◆ **ASSIGNMENT**: Wherever the string "about" appears in the records, return the line that holds it.

*** Begin section ***

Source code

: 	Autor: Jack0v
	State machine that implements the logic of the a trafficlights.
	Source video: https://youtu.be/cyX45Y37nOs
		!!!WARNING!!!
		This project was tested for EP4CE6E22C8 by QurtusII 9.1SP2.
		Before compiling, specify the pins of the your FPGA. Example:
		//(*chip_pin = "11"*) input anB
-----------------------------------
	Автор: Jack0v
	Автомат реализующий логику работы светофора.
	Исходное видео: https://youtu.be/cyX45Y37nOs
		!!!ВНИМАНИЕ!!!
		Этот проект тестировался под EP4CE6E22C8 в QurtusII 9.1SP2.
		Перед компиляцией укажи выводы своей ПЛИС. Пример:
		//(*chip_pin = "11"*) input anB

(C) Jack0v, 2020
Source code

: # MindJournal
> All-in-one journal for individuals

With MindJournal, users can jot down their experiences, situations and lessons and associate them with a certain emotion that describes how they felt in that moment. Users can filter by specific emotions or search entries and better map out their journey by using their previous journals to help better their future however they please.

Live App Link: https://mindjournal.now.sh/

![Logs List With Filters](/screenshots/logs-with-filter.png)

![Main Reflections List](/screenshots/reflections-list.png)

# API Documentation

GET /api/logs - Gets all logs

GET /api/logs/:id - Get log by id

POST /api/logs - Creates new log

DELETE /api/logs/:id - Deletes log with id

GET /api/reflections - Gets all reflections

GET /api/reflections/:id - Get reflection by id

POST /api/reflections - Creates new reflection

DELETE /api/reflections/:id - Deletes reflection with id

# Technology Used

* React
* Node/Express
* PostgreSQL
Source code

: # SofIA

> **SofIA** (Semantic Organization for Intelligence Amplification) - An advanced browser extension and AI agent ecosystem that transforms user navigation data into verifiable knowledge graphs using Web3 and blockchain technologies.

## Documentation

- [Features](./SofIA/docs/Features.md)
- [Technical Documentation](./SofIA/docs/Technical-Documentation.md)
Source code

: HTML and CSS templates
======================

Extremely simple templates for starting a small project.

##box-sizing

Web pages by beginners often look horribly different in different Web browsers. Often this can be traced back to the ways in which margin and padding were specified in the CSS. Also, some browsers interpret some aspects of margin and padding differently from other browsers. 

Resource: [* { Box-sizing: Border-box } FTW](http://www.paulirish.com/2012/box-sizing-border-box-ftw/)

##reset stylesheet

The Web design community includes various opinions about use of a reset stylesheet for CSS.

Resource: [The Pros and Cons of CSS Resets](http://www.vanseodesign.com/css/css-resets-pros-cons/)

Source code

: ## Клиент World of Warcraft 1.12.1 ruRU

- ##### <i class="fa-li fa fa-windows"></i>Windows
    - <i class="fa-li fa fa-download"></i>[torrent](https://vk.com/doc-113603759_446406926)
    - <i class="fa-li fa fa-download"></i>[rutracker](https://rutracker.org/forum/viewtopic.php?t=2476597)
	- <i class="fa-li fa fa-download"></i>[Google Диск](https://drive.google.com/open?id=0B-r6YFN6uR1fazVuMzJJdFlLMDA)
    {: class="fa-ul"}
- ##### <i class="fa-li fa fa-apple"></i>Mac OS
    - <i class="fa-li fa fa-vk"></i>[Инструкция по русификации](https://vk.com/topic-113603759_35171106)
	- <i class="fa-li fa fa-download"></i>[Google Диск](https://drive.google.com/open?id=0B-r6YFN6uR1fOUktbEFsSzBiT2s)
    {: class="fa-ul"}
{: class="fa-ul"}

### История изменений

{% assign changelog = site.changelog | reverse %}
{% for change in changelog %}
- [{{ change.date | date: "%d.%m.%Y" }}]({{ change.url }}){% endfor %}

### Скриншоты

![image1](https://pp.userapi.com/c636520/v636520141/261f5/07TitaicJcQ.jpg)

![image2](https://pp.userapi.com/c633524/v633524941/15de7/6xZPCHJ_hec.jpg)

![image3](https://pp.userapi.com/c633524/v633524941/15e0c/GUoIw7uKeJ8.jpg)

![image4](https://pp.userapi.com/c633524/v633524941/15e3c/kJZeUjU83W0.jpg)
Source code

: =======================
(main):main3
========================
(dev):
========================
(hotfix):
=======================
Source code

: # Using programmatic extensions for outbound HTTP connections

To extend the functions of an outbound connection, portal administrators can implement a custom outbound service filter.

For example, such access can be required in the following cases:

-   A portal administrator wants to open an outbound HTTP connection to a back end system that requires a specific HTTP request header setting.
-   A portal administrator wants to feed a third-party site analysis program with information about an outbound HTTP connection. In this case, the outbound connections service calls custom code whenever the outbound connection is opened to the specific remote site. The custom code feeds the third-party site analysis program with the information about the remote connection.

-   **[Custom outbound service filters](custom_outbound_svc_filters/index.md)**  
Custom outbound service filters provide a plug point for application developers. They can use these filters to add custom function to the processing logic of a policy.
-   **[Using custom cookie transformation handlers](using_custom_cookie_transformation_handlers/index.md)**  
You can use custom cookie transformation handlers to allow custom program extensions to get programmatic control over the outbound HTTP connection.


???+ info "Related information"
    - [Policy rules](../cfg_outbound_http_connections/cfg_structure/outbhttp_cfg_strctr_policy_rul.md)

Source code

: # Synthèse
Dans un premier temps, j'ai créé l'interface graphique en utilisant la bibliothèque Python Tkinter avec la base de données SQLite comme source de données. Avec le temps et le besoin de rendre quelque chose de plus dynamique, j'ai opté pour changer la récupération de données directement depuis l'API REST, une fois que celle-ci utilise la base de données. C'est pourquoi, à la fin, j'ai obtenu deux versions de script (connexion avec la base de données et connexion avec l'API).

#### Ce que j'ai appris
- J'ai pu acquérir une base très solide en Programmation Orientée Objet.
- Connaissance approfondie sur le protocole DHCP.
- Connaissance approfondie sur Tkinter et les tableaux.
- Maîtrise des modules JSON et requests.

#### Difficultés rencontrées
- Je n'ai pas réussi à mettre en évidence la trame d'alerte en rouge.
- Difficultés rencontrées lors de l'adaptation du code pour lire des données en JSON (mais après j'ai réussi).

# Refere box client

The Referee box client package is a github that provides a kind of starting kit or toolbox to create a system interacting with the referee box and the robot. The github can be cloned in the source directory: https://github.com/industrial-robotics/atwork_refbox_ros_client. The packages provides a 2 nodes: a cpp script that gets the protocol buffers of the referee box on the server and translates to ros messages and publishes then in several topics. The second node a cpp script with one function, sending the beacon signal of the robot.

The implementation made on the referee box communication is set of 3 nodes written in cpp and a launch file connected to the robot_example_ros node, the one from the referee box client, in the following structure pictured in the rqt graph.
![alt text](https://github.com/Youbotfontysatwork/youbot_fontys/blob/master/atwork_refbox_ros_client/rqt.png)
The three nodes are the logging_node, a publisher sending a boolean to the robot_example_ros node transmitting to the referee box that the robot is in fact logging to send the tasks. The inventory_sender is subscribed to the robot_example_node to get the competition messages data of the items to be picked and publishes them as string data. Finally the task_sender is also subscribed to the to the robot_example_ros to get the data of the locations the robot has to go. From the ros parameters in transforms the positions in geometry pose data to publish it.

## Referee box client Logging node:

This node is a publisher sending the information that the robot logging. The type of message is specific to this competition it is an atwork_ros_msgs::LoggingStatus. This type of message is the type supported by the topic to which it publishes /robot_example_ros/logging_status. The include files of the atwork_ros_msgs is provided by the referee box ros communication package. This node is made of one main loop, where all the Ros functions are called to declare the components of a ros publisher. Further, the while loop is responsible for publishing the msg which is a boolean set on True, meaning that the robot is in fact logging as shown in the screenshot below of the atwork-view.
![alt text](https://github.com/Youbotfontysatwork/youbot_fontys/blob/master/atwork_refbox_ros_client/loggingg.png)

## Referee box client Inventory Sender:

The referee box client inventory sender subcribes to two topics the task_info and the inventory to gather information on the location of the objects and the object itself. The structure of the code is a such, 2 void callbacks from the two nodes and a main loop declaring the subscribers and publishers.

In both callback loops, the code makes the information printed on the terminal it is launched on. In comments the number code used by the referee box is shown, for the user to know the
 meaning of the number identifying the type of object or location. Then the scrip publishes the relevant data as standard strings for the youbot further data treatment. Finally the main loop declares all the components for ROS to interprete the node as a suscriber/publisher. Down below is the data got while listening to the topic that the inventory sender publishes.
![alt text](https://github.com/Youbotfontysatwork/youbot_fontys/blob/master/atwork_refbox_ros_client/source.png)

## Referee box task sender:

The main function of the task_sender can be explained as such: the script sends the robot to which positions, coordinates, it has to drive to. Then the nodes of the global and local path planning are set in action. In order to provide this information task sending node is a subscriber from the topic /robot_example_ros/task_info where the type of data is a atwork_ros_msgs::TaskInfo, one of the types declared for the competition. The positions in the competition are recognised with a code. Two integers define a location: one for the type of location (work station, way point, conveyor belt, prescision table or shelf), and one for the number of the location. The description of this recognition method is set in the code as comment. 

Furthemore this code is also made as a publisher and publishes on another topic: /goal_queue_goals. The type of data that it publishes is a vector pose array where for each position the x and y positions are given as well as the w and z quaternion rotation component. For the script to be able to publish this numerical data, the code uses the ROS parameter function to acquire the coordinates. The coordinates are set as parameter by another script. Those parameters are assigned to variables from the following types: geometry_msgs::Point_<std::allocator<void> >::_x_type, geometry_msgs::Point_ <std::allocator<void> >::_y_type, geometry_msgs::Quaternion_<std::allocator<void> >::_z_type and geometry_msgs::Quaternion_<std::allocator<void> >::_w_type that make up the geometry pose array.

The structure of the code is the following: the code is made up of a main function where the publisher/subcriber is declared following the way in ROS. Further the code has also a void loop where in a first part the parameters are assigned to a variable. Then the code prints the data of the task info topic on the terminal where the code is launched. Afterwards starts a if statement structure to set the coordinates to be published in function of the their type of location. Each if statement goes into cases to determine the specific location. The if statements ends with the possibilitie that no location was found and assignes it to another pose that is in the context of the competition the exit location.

*** End section ***

◆ **OUTPUT FOR THIS TASK**:
The Web design community includes various opinions about use of a reset stylesheet for CSS.
-   A portal administrator wants to feed a third-party site analysis program with information about an outbound HTTP connection. In this case, the outbound connections service calls custom code whenever the outbound connection is opened to the specific remote site. The custom code feeds the third-party site analysis program with the information about the remote connection.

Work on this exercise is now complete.